Find every line below where the word "Usage" occurs. Then say how many there are, giving only the number.

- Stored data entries

•••

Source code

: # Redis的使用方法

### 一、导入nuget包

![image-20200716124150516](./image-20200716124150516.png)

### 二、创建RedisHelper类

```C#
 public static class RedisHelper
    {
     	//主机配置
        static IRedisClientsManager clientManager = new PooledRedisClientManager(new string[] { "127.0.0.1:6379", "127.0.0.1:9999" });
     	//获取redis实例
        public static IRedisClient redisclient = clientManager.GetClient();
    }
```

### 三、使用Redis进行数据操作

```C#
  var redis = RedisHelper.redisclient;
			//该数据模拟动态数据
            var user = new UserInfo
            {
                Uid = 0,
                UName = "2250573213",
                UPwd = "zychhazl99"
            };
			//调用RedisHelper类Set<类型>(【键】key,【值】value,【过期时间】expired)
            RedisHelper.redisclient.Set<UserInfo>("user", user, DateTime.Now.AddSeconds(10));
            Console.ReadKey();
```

•••

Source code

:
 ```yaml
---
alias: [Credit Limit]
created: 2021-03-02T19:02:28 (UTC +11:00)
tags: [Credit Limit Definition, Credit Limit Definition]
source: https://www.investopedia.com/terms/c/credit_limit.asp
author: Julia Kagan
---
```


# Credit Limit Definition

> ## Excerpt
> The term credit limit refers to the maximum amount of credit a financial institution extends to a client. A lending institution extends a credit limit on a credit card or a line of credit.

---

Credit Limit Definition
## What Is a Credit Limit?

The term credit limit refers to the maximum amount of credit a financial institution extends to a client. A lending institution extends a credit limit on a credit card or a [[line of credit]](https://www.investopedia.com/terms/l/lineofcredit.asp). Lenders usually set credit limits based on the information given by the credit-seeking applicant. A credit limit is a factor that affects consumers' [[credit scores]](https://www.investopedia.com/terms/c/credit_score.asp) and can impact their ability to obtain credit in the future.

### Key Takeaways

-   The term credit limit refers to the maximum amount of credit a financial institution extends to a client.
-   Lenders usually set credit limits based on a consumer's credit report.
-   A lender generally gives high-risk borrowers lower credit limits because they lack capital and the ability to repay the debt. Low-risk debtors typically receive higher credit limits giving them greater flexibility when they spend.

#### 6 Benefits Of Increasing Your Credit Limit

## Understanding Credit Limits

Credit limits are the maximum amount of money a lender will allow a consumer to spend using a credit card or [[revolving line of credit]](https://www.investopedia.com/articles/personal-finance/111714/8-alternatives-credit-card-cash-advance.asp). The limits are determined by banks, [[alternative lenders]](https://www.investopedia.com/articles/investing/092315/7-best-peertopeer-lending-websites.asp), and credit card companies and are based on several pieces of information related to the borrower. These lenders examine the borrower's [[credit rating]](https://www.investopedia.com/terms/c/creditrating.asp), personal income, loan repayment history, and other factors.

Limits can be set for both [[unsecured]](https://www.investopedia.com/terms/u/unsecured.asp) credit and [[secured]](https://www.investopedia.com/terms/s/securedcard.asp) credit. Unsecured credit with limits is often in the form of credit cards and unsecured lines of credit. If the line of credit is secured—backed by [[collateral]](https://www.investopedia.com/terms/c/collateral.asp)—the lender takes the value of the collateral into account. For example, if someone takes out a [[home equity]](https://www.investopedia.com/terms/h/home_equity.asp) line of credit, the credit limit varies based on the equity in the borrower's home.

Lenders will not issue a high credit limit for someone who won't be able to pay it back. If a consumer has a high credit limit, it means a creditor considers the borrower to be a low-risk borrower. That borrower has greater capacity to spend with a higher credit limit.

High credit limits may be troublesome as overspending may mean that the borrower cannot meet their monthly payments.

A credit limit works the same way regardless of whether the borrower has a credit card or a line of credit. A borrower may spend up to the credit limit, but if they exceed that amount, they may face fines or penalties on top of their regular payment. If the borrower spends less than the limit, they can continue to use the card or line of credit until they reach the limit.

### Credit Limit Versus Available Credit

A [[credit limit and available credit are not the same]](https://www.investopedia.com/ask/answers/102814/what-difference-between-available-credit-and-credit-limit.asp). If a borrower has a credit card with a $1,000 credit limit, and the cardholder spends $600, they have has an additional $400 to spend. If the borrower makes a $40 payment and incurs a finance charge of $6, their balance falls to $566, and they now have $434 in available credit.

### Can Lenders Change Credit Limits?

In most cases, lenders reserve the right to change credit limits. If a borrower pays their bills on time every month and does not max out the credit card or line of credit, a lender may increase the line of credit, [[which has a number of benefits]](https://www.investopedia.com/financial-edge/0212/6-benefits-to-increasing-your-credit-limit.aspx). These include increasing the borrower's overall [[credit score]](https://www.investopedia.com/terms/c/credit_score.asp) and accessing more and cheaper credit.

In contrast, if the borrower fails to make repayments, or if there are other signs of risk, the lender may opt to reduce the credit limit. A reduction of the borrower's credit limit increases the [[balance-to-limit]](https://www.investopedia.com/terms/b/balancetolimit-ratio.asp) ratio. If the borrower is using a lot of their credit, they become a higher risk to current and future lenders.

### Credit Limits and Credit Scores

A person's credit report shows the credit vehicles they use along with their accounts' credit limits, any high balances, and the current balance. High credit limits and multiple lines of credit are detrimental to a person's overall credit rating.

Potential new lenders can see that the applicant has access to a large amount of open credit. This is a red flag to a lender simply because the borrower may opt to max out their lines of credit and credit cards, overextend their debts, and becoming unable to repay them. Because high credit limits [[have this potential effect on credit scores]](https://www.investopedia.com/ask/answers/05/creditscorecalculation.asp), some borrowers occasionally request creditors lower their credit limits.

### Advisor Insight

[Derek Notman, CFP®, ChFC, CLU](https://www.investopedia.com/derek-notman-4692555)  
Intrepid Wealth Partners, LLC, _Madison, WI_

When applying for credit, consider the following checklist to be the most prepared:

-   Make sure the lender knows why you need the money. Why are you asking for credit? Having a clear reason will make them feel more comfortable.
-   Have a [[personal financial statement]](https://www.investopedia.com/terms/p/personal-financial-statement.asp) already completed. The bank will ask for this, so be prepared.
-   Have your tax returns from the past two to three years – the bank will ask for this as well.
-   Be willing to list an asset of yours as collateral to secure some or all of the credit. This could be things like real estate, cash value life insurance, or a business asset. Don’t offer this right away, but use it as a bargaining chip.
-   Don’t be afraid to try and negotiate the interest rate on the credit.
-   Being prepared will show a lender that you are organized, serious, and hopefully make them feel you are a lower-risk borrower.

•••

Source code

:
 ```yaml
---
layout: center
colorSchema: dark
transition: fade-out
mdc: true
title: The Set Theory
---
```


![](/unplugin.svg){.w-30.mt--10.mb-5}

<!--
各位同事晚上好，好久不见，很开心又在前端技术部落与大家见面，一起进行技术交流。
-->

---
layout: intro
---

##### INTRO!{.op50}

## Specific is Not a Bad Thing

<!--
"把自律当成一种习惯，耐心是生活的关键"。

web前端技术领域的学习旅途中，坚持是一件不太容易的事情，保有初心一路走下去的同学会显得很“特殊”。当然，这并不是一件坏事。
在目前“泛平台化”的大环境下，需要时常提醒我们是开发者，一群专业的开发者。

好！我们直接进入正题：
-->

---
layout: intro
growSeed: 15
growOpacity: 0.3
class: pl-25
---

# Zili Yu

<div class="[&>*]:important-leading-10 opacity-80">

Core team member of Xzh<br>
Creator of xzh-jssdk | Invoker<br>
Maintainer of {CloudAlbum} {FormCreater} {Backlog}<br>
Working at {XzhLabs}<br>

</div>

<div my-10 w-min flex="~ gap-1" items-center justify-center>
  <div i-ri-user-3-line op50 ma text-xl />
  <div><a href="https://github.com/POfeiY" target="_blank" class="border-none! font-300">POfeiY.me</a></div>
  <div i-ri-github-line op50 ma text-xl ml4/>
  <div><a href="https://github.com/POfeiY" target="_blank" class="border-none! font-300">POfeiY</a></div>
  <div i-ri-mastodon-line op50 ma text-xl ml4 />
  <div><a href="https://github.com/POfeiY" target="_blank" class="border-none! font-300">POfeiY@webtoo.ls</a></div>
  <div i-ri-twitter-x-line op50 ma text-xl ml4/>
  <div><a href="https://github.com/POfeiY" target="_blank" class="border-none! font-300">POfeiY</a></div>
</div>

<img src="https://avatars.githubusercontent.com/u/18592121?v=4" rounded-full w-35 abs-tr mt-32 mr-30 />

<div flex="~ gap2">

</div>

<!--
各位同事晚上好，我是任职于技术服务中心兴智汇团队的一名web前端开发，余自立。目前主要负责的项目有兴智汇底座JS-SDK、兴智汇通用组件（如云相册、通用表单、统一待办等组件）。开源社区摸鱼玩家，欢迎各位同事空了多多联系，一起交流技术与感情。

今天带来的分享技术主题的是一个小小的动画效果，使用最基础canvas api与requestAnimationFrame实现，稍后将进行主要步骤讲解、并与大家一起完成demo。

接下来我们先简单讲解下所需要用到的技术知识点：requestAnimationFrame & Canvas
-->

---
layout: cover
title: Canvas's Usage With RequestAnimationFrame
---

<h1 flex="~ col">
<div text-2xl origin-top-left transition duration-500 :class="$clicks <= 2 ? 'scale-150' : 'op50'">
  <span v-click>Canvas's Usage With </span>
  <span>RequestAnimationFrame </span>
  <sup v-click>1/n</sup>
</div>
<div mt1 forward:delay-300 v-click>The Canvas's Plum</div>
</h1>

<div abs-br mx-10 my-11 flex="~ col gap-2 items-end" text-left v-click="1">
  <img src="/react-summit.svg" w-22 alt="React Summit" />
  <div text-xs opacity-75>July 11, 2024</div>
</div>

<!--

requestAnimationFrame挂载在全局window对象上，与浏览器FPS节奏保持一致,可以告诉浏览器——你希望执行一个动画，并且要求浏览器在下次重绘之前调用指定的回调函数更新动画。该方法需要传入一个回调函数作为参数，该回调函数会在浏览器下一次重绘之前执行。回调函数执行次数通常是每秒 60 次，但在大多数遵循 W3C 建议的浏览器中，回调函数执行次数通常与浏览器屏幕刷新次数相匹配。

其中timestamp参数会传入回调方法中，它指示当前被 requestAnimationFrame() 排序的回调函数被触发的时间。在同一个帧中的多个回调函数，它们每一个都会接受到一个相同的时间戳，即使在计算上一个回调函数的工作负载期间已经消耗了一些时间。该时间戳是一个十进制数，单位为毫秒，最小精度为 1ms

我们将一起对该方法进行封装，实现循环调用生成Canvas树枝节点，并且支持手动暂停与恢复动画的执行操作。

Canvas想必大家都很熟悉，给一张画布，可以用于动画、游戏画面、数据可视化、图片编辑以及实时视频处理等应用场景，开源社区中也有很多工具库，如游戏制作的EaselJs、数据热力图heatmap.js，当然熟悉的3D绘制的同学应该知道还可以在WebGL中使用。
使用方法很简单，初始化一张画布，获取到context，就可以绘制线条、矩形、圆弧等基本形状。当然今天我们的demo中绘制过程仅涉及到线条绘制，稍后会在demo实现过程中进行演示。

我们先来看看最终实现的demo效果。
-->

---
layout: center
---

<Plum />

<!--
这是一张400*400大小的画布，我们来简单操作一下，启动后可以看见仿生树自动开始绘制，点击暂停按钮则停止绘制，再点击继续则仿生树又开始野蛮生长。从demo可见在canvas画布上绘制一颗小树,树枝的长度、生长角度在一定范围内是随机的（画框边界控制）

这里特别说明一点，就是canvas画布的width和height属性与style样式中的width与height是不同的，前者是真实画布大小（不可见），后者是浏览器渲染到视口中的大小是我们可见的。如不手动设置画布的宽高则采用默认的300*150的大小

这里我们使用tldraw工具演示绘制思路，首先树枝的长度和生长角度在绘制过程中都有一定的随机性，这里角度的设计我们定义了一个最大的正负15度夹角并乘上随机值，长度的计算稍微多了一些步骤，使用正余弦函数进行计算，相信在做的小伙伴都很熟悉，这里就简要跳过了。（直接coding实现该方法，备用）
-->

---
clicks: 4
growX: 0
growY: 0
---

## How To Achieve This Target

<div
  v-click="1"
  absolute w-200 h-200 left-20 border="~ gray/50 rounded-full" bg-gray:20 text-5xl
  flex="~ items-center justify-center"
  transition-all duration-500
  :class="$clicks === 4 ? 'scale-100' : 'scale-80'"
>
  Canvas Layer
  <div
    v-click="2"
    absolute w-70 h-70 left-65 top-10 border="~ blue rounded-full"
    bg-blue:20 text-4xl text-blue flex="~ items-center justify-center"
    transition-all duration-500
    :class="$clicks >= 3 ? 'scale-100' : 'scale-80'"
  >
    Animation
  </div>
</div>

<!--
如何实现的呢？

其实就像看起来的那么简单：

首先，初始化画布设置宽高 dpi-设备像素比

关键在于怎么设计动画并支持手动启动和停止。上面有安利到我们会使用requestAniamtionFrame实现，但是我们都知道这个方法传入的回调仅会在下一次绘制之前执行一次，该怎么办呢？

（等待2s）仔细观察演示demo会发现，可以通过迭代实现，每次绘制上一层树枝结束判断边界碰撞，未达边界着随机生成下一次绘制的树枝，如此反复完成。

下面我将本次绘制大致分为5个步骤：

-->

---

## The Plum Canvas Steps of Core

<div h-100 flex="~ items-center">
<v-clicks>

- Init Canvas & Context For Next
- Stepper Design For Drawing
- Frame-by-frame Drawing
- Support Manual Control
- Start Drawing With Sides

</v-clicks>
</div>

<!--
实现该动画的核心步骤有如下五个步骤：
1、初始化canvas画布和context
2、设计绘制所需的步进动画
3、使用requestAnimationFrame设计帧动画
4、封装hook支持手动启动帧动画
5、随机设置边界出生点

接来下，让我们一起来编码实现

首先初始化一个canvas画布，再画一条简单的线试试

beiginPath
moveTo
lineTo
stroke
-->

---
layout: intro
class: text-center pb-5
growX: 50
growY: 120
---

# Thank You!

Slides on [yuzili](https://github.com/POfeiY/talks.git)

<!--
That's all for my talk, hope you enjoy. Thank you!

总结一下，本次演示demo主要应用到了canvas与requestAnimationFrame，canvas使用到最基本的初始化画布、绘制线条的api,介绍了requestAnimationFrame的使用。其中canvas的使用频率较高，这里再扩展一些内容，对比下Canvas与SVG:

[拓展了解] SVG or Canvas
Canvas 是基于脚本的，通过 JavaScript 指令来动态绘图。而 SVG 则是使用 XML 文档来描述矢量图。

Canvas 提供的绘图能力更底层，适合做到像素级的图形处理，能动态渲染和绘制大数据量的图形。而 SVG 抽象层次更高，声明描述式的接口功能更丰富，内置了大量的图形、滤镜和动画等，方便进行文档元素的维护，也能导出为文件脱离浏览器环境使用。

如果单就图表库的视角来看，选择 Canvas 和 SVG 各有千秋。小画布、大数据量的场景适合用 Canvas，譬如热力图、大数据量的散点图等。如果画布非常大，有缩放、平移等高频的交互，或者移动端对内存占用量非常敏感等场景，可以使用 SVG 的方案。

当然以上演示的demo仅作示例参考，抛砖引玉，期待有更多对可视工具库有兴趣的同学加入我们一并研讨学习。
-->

•••

- Answer
2